Suzuki’s Vitara jets to the pointy end of the small SUV pack thanks to a new 1.4 turbo engine, aptly named the ‘Boosterjet’.
As the small SUV area continues to expand, up 28 per cent last year, Suzuki is set to gain an increased market share with Vitara Turbo. Well, it should if there’s any justice in the world. Two versions are available, a front driver for $34k which features here, and a 4WD variant for an extra $4000. We’ve not checked out the latter but given how awesome the 2WD model is we’d suggest pocketing the savings. And we reckon it might give the similarly priced market darling CX-3 a scare. For it has a grand mix of design and drive delights, mixing decent performance with surprising economy, exacting handling with accommodating comfort. Plus there’s better interior space than the Mazda can offer. All in all, given price, a thoroughly decent thing.

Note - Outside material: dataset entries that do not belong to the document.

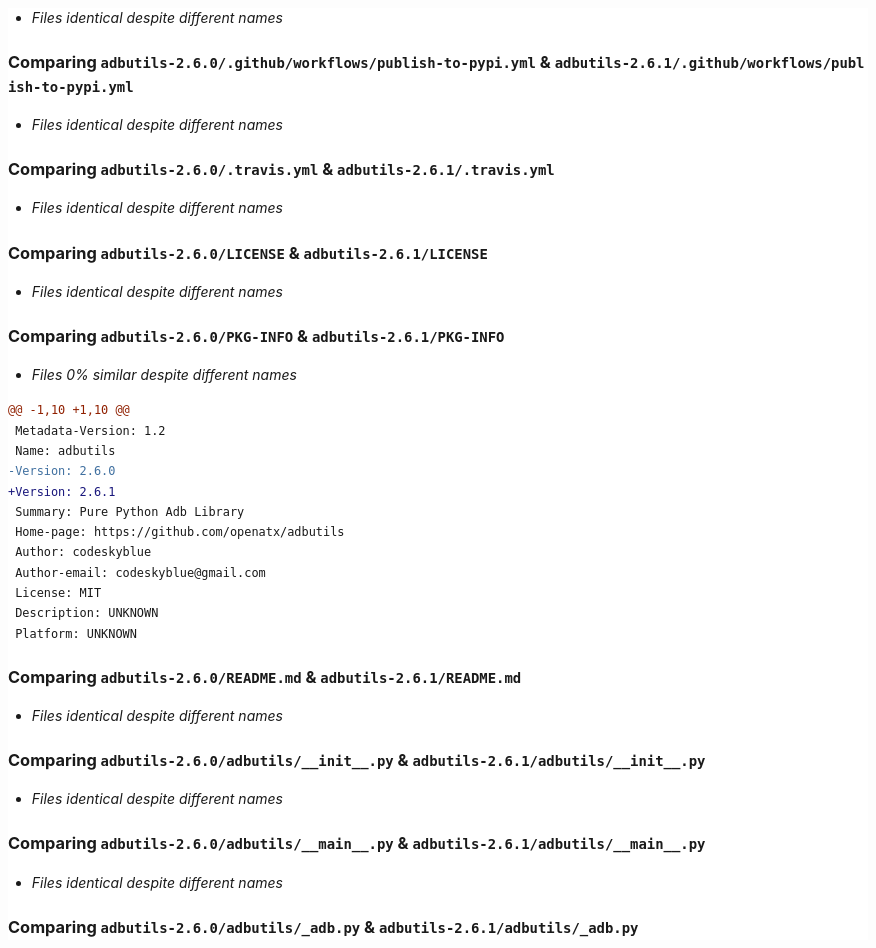  * *Files identical despite different names*

### Comparing `adbutils-2.6.0/.github/workflows/publish-to-pypi.yml` & `adbutils-2.6.1/.github/workflows/publish-to-pypi.yml`

 * *Files identical despite different names*

### Comparing `adbutils-2.6.0/.travis.yml` & `adbutils-2.6.1/.travis.yml`

 * *Files identical despite different names*

### Comparing `adbutils-2.6.0/LICENSE` & `adbutils-2.6.1/LICENSE`

 * *Files identical despite different names*

### Comparing `adbutils-2.6.0/PKG-INFO` & `adbutils-2.6.1/PKG-INFO`

 * *Files 0% similar despite different names*

```diff
@@ -1,10 +1,10 @@
 Metadata-Version: 1.2
 Name: adbutils
-Version: 2.6.0
+Version: 2.6.1
 Summary: Pure Python Adb Library
 Home-page: https://github.com/openatx/adbutils
 Author: codeskyblue
 Author-email: codeskyblue@gmail.com
 License: MIT
 Description: UNKNOWN
 Platform: UNKNOWN
```

### Comparing `adbutils-2.6.0/README.md` & `adbutils-2.6.1/README.md`

 * *Files identical despite different names*

### Comparing `adbutils-2.6.0/adbutils/__init__.py` & `adbutils-2.6.1/adbutils/__init__.py`

 * *Files identical despite different names*

### Comparing `adbutils-2.6.0/adbutils/__main__.py` & `adbutils-2.6.1/adbutils/__main__.py`

 * *Files identical despite different names*

### Comparing `adbutils-2.6.0/adbutils/_adb.py` & `adbutils-2.6.1/adbutils/_adb.py`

Suzuki, like most, has its hits. Swift continues to sell well here, and the Swift Sport is a bang for buck benchmark. Hopefully one day it inherits Vitara Turbo’s “Boosterjet” engine. The reason the top Vitara surprises on so many fronts is its surprising lack of weight – it’s 100kg less than the equivalent CX-3. It scaled up at just 1163kg brimmed, yet doesn’t feel flimsy or insubstantial as a result. It’s packing heat too. Under the blood-red bonnet nestles a D.I 1.4-litre turbo, and it’s a wee ripper.Reminds of the Trax right? For engine type and capacity maybe but that vehicle weighs over 1400kg.

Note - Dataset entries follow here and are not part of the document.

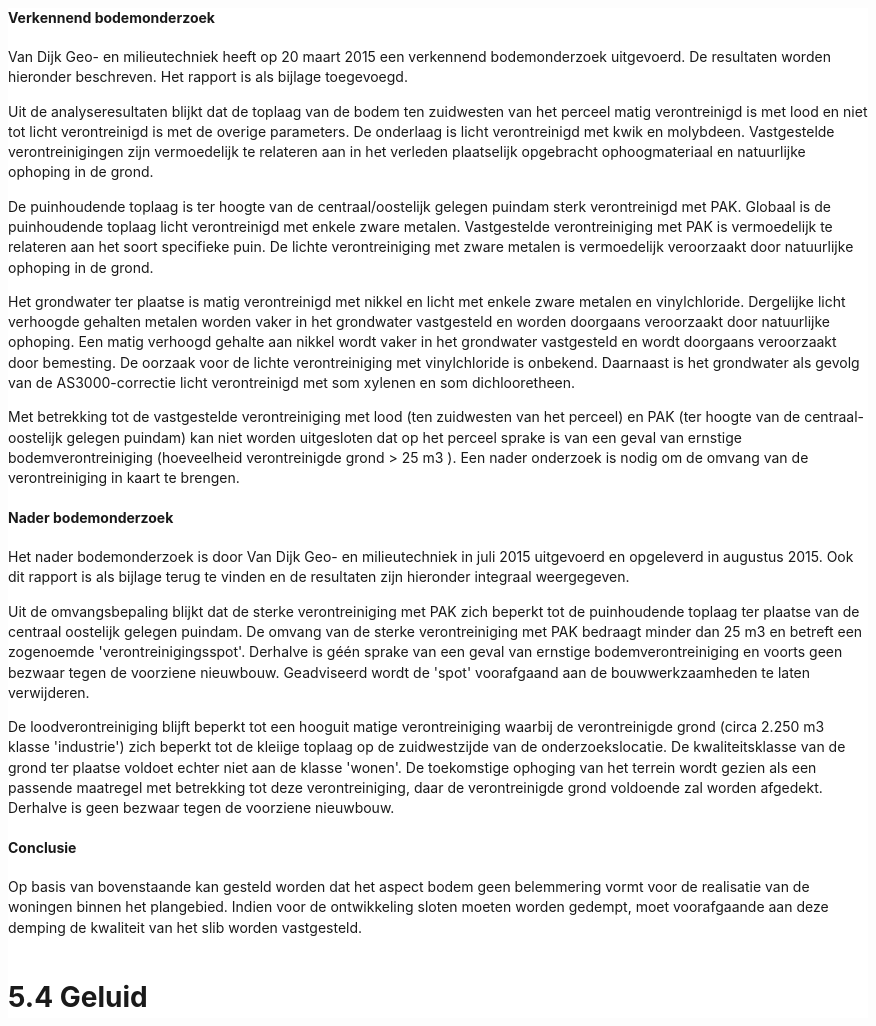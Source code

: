 #### Verkennend bodemonderzoek

Van Dijk Geo- en milieutechniek heeft op 20 maart 2015 een verkennend bodemonderzoek uitgevoerd. De resultaten worden hieronder beschreven. Het rapport is als bijlage toegevoegd.

Uit de analyseresultaten blijkt dat de toplaag van de bodem ten zuidwesten van het perceel matig verontreinigd is met lood en niet tot licht verontreinigd is met de overige parameters. De onderlaag is licht verontreinigd met kwik en molybdeen. Vastgestelde verontreinigingen zijn vermoedelijk te relateren aan in het verleden plaatselijk opgebracht ophoogmateriaal en natuurlijke ophoping in de grond.

De puinhoudende toplaag is ter hoogte van de centraal/oostelijk gelegen puindam sterk verontreinigd met PAK. Globaal is de puinhoudende toplaag licht verontreinigd met enkele zware metalen. Vastgestelde verontreiniging met PAK is vermoedelijk te relateren aan het soort specifieke puin. De lichte verontreiniging met zware metalen is vermoedelijk veroorzaakt door natuurlijke ophoping in de grond.

Het grondwater ter plaatse is matig verontreinigd met nikkel en licht met enkele zware metalen en vinylchloride. Dergelijke licht verhoogde gehalten metalen worden vaker in het grondwater vastgesteld en worden doorgaans veroorzaakt door natuurlijke ophoping. Een matig verhoogd gehalte aan nikkel wordt vaker in het grondwater vastgesteld en wordt doorgaans veroorzaakt door bemesting. De oorzaak voor de lichte verontreiniging met vinylchloride is onbekend. Daarnaast is het grondwater als gevolg van de AS3000-correctie licht verontreinigd met som xylenen en som dichlooretheen.

Met betrekking tot de vastgestelde verontreiniging met lood (ten zuidwesten van het perceel) en PAK (ter hoogte van de centraal-oostelijk gelegen puindam) kan niet worden uitgesloten dat op het perceel sprake is van een geval van ernstige bodemverontreiniging (hoeveelheid verontreinigde grond > 25 m3 ). Een nader onderzoek is nodig om de omvang van de verontreiniging in kaart te brengen.

#### Nader bodemonderzoek

Het nader bodemonderzoek is door Van Dijk Geo- en milieutechniek in juli 2015 uitgevoerd en opgeleverd in augustus 2015. Ook dit rapport is als bijlage terug te vinden en de resultaten zijn hieronder integraal weergegeven.

Uit de omvangsbepaling blijkt dat de sterke verontreiniging met PAK zich beperkt tot de puinhoudende toplaag ter plaatse van de centraal oostelijk gelegen puindam. De omvang van de sterke verontreiniging met PAK bedraagt minder dan 25 m3 en betreft een zogenoemde 'verontreinigingsspot'. Derhalve is géén sprake van een geval van ernstige bodemverontreiniging en voorts geen bezwaar tegen de voorziene nieuwbouw. Geadviseerd wordt de 'spot' voorafgaand aan de bouwwerkzaamheden te laten verwijderen.

De loodverontreiniging blijft beperkt tot een hooguit matige verontreiniging waarbij de verontreinigde grond (circa 2.250 m3 klasse 'industrie') zich beperkt tot de kleiige toplaag op de zuidwestzijde van de onderzoekslocatie. De kwaliteitsklasse van de grond ter plaatse voldoet echter niet aan de klasse 'wonen'. De toekomstige ophoging van het terrein wordt gezien als een passende maatregel met betrekking tot deze verontreiniging, daar de verontreinigde grond voldoende zal worden afgedekt. Derhalve is geen bezwaar tegen de voorziene nieuwbouw.

#### Conclusie

Op basis van bovenstaande kan gesteld worden dat het aspect bodem geen belemmering vormt voor de realisatie van de woningen binnen het plangebied. Indien voor de ontwikkeling sloten moeten worden gedempt, moet voorafgaande aan deze demping de kwaliteit van het slib worden vastgesteld.

# 5.4 Geluid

Anyhow, this 1.4T is the real deal. Its turbo is attached to the cylinder head with the exhaust manifold incorporated in the same casting, resulting in minimal lag. On the case as soon as 1500rpm has registered, peak torque of 220Nm (up 41 per cent on the 1.6) is said to be on tap from there until 4000rpm, and while best performance demands the full allotment of 6000rpm, Vitara goes like a good thing from 3000-4500rpm. It aced our reference hill climb road with entirely adequate go-power and acceleration up the ascent, hanging on for grim death on a partly wet track, making it quite a delight to punt. Yet only once after serious provocation did fuel use climb into double figures. It’s rated at 5.9L/100km overall, can easily march along on cruise control in the fours at highway speeds and is quiet on the go, despite running 215/55R17s. The six-speed auto works well too, meaning little need to get paddling.
Suzuki rates 0-100 performance laughably at 9.5sec. With persistence, a best run of 7.9sec popped up. One can only surmise the Suzuki test drivers do performance runs in pairs, into a head wind and throw in some luggage for bad measure.
There’s some torque steer but only a hint, and not enough to detract from the drive. It’s surprising how well this sticks, though of late Suzuki chassis have been a bit good, even the diminutive Celerio. This is likewise a talent, thanks in part to a firmer spring and damper settings than on standard Vitara. Despite its slightly high-riding status – which makes for brilliant ease of exit and entry – it delivers nuanced dynamics, resisting understeer longer than you’d reasonably expect, and with electric steering that’s nicely weighted and without the usual artificiality of such devices. Being a lightweight it’s all-disc braking complement fares well too.
Okay, so not too many really care about cornering capers in this class of car. But rest assured Vitara Turbo’s goodness does not end there. Unlike some of the other subcompact offerings, passengers aren’t subjected to sardine packaging, there being quite reasonable stretch space, knee room particularly not in short supply. Suzuki doesn’t really mention luggage capacity in the press release, presumably because there’s not a whole lot there. We went digging and found a figure of 375L before split folding, up slightly on the CX-3’s 350L. It’s enough for a modest supermarket spend. They’re called small SUVs for good reason.
Subtly different design elements distinguish this from commoner Vitaras, the mirror caps, special grille and body colours being external cues, while red highlights inside (about the instruments and air vents) along with leather and suede upholstery mark out the interior. We really liked the black and red Crusaders colour scheme on our vehicle, so figure the 4wd version of this will be popular in the Garden City. Spec levels are competitive too including seven airbags, a reversing camera with sonar each end, LED headlights and DRLs, sat nav, comfort entry, climate air and cruise control. There’s Apple CarPlay and a five-star ANCAP crash test result as well.
About the only aspects I didn’t much like were the fiddly volume control though there’s a remote device on the wheel so no biggie, and a few too many hard plastics. None of the oddments bins are lined either. Vitara Turbo is a genuine surprise package. If you’re considering a subcompact SUV in the early 30s, we’d suggest starting here.